Some friends and I talked late last night about discipleship and long-sufferingness. The long road is, as I said, thorny along the way and we are too often softened by psychology and words like "healthy boundaries" and "my time." To disciple is to make and to mature, but it often seems a far more glorious thing to make than to mature. We grow lazy and pass people off, as if they were the baton we pass instead of the message we ought to be passing.
This morning I think about how Jesus grew in wisdom and stature, and how desperately we all long for that. But he did it at home, in his father's house, sweeping the sawdust, listening to his mother, caring for his siblings, learning to craft furniture and construct buildings, learning Torah. He did it for years and years and years and years and years, in faithful discipleship from those around him. And others did it with him—even those who knew his true nature as Messiah.
Haven't we grown weary though? In doing good? Doesn't our good so often seem to fall on deaf or dumb or fear-filled ears? How long, oh Lord, until we see wisdom and stature from train-wrecked marriages and wayward children and unrepentant friends and, God, my own heart? How long?

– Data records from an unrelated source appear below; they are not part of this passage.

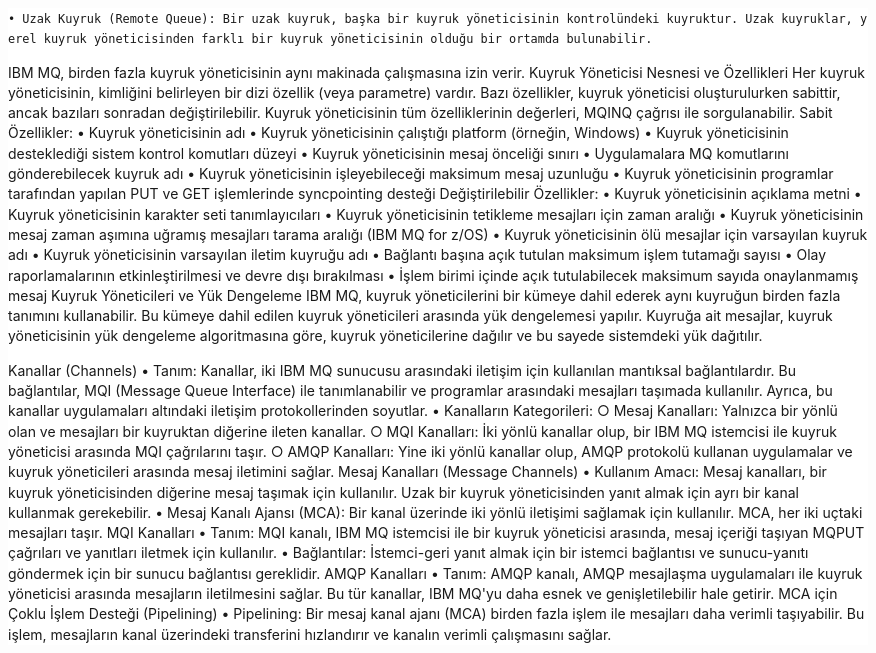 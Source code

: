 	• Uzak Kuyruk (Remote Queue): Bir uzak kuyruk, başka bir kuyruk yöneticisinin kontrolündeki kuyruktur. Uzak kuyruklar, yerel kuyruk yöneticisinden farklı bir kuyruk yöneticisinin olduğu bir ortamda bulunabilir.
IBM MQ, birden fazla kuyruk yöneticisinin aynı makinada çalışmasına izin verir.
Kuyruk Yöneticisi Nesnesi ve Özellikleri
Her kuyruk yöneticisinin, kimliğini belirleyen bir dizi özellik (veya parametre) vardır. Bazı özellikler, kuyruk yöneticisi oluşturulurken sabittir, ancak bazıları sonradan değiştirilebilir. Kuyruk yöneticisinin tüm özelliklerinin değerleri, MQINQ çağrısı ile sorgulanabilir.
Sabit Özellikler:
	• Kuyruk yöneticisinin adı
	• Kuyruk yöneticisinin çalıştığı platform (örneğin, Windows)
	• Kuyruk yöneticisinin desteklediği sistem kontrol komutları düzeyi
	• Kuyruk yöneticisinin mesaj önceliği sınırı
	• Uygulamalara MQ komutlarını gönderebilecek kuyruk adı
	• Kuyruk yöneticisinin işleyebileceği maksimum mesaj uzunluğu
	• Kuyruk yöneticisinin programlar tarafından yapılan PUT ve GET işlemlerinde syncpointing desteği
Değiştirilebilir Özellikler:
	• Kuyruk yöneticisinin açıklama metni
	• Kuyruk yöneticisinin karakter seti tanımlayıcıları
	• Kuyruk yöneticisinin tetikleme mesajları için zaman aralığı
	• Kuyruk yöneticisinin mesaj zaman aşımına uğramış mesajları tarama aralığı (IBM MQ for z/OS)
	• Kuyruk yöneticisinin ölü mesajlar için varsayılan kuyruk adı
	• Kuyruk yöneticisinin varsayılan iletim kuyruğu adı
	• Bağlantı başına açık tutulan maksimum işlem tutamağı sayısı
	• Olay raporlamalarının etkinleştirilmesi ve devre dışı bırakılması
	• İşlem birimi içinde açık tutulabilecek maksimum sayıda onaylanmamış mesaj
Kuyruk Yöneticileri ve Yük Dengeleme
IBM MQ, kuyruk yöneticilerini bir kümeye dahil ederek aynı kuyruğun birden fazla tanımını kullanabilir. Bu kümeye dahil edilen kuyruk yöneticileri arasında yük dengelemesi yapılır. Kuyruğa ait mesajlar, kuyruk yöneticisinin yük dengeleme algoritmasına göre, kuyruk yöneticilerine dağılır ve bu sayede sistemdeki yük dağıtılır.

Kanallar (Channels)
	• Tanım: Kanallar, iki IBM MQ sunucusu arasındaki iletişim için kullanılan mantıksal bağlantılardır. Bu bağlantılar, MQI (Message Queue Interface) ile tanımlanabilir ve programlar arasındaki mesajları taşımada kullanılır. Ayrıca, bu kanallar uygulamaları altındaki iletişim protokollerinden soyutlar.
	• Kanalların Kategorileri:
		○ Mesaj Kanalları: Yalnızca bir yönlü olan ve mesajları bir kuyruktan diğerine ileten kanallar.
		○ MQI Kanalları: İki yönlü kanallar olup, bir IBM MQ istemcisi ile kuyruk yöneticisi arasında MQI çağrılarını taşır.
		○ AMQP Kanalları: Yine iki yönlü kanallar olup, AMQP protokolü kullanan uygulamalar ve kuyruk yöneticileri arasında mesaj iletimini sağlar.
Mesaj Kanalları (Message Channels)
	• Kullanım Amacı: Mesaj kanalları, bir kuyruk yöneticisinden diğerine mesaj taşımak için kullanılır. Uzak bir kuyruk yöneticisinden yanıt almak için ayrı bir kanal kullanmak gerekebilir.
	• Mesaj Kanalı Ajansı (MCA): Bir kanal üzerinde iki yönlü iletişimi sağlamak için kullanılır. MCA, her iki uçtaki mesajları taşır.
MQI Kanalları
	• Tanım: MQI kanalı, IBM MQ istemcisi ile bir kuyruk yöneticisi arasında, mesaj içeriği taşıyan MQPUT çağrıları ve yanıtları iletmek için kullanılır.
	• Bağlantılar: İstemci-geri yanıt almak için bir istemci bağlantısı ve sunucu-yanıtı göndermek için bir sunucu bağlantısı gereklidir.
AMQP Kanalları
	• Tanım: AMQP kanalı, AMQP mesajlaşma uygulamaları ile kuyruk yöneticisi arasında mesajların iletilmesini sağlar. Bu tür kanallar, IBM MQ'yu daha esnek ve genişletilebilir hale getirir.
MCA için Çoklu İşlem Desteği (Pipelining)
	• Pipelining: Bir mesaj kanal ajanı (MCA) birden fazla işlem ile mesajları daha verimli taşıyabilir. Bu işlem, mesajların kanal üzerindeki transferini hızlandırır ve kanalın verimli çalışmasını sağlar.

Love is long-suffering, though, suffering long. The way is thorny and marked with setbacks plenty. We will administer correction or challenge or wisdom, or walk so long with someone through darkness it feels like the end is never coming.
. . .
I sit with someone yesterday and talk about how a seed can't grow to maturity if we keep digging it up and replanting it. It has to bed itself deep in the dark earth, it needs the musky darkness to break open and grow, and then it needs light and water and time to grow into maturity and we cannot rush that process—no matter how difficult it is to stay, to be long-suffering, to enter in, to do the difficult work of people.
We need stayers in the kingdom, those who will do the difficult work of discipleship, who walk with the weak as they grow in wisdom and stature, in spiritual things and physical things, in intangible ways and tangible ways. Long-suffering makers and maturers.